(Dataset entries)
----------------------------------------
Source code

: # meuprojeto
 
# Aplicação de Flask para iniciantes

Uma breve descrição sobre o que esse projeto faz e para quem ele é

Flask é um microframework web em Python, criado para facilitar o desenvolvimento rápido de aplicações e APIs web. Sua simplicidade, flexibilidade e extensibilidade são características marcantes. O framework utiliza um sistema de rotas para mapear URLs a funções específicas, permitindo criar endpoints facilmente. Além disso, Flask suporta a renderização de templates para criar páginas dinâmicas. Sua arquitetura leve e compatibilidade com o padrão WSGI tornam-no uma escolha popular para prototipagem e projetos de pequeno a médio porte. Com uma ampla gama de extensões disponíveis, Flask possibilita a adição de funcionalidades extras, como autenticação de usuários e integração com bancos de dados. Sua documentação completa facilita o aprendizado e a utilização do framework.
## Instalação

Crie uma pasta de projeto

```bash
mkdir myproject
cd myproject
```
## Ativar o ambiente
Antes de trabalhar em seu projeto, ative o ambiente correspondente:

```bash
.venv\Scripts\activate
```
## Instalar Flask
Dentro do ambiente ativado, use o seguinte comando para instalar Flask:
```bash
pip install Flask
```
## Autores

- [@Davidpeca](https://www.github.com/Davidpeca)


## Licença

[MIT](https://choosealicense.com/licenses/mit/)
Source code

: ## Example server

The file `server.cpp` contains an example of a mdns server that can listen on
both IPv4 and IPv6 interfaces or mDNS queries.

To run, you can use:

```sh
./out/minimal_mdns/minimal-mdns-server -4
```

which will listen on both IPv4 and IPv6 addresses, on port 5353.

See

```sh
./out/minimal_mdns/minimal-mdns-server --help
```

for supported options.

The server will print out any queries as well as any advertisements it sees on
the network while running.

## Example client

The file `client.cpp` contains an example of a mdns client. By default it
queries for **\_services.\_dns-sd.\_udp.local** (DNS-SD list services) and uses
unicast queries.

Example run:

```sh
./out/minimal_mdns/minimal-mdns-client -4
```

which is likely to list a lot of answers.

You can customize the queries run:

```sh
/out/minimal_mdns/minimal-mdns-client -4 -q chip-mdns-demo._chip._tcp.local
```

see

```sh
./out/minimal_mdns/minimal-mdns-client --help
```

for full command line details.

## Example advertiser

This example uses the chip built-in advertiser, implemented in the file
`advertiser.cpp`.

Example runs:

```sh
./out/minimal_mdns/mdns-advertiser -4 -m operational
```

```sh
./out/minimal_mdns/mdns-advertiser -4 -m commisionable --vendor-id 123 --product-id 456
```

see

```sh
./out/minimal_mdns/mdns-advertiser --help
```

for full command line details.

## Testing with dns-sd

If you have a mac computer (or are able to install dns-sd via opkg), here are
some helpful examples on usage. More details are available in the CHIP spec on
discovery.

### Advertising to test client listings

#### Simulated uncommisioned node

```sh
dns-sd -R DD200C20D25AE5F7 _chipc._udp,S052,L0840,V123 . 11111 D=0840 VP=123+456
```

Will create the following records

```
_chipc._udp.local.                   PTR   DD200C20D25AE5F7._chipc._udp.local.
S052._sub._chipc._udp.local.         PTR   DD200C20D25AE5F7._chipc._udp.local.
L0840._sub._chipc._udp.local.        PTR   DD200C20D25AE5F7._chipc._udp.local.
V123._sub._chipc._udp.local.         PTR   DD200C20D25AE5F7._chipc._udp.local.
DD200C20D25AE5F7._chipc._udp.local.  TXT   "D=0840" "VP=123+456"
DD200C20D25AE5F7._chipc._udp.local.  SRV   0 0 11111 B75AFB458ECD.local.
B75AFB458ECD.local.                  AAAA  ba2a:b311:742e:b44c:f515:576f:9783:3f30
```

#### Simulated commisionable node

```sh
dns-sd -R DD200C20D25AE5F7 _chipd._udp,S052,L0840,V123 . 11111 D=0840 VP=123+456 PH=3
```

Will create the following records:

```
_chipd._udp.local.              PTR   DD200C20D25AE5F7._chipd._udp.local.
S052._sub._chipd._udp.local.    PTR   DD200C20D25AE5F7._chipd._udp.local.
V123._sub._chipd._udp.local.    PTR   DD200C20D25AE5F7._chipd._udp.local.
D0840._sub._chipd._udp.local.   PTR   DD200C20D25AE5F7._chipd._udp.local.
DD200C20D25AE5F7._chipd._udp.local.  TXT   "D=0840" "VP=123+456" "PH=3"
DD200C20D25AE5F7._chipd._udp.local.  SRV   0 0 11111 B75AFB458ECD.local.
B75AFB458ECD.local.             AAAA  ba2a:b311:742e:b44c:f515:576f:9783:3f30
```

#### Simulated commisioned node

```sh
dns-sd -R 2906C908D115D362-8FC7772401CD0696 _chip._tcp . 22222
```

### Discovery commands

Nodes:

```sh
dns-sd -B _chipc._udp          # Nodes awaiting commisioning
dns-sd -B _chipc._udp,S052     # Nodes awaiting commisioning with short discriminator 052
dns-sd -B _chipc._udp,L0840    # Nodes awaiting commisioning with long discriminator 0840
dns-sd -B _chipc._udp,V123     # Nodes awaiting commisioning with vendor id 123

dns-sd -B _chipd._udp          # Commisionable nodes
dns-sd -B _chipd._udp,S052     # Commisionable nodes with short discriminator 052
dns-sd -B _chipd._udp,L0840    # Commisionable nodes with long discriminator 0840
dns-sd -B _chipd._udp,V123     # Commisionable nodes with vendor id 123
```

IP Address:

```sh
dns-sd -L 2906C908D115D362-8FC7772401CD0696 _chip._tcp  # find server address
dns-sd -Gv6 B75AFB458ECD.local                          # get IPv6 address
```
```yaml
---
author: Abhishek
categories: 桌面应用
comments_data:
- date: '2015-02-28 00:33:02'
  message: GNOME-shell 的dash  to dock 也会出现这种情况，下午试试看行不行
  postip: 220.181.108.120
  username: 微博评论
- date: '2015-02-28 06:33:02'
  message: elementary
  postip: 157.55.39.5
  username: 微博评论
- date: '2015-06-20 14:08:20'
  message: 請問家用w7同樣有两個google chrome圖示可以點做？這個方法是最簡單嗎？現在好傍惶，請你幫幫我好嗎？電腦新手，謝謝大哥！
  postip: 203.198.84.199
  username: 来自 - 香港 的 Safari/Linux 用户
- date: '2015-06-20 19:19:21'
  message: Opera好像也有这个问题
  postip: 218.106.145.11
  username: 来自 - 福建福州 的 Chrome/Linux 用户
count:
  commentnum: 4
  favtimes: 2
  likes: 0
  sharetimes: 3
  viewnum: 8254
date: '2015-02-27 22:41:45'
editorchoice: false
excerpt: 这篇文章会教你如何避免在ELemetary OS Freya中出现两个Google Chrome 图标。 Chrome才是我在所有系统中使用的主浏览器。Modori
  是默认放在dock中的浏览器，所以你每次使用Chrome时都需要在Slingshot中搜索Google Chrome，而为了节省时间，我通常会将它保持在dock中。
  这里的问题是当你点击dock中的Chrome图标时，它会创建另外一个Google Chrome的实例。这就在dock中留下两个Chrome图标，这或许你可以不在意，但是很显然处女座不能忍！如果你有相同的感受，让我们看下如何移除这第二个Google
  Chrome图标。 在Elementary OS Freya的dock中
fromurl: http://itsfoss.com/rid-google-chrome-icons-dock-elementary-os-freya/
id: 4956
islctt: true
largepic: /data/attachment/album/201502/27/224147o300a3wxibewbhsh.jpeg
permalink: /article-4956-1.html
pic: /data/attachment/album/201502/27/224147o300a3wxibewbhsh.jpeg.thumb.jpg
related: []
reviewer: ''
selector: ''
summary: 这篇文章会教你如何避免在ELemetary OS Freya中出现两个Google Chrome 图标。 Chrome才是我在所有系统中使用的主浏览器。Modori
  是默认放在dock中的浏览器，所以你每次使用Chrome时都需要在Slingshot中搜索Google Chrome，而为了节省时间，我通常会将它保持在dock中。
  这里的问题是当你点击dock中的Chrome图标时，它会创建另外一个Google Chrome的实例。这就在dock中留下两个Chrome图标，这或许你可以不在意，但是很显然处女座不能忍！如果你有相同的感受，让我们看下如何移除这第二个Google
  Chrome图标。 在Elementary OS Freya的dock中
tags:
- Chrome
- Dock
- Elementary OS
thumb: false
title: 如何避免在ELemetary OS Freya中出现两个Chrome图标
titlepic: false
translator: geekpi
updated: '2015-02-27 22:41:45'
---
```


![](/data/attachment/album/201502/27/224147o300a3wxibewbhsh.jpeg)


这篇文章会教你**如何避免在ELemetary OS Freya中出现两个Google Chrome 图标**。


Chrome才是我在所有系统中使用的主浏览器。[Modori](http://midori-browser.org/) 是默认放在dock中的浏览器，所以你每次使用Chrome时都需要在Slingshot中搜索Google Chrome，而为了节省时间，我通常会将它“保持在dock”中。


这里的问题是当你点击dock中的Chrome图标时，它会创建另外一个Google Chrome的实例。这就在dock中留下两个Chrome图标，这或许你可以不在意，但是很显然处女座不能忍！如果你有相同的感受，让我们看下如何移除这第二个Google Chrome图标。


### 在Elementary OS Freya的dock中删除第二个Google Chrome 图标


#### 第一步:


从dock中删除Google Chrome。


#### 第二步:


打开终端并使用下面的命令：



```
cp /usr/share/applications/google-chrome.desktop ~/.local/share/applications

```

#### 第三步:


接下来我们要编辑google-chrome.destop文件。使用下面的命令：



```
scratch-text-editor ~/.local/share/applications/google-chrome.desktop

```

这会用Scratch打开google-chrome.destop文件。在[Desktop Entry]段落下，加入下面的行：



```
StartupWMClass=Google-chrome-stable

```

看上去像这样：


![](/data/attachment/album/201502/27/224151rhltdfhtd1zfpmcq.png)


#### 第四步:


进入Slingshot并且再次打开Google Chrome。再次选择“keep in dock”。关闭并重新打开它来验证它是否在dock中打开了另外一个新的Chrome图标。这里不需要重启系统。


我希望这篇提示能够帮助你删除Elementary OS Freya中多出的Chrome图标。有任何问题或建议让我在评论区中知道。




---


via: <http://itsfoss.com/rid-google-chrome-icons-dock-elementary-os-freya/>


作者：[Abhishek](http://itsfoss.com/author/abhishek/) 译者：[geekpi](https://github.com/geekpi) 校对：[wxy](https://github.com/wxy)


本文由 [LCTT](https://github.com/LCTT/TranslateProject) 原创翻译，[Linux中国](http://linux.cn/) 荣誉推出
----------------------------------------
Prompt
For the data above, state how many lines contain "install"; the number is the whole answer.

Result of the exercise
2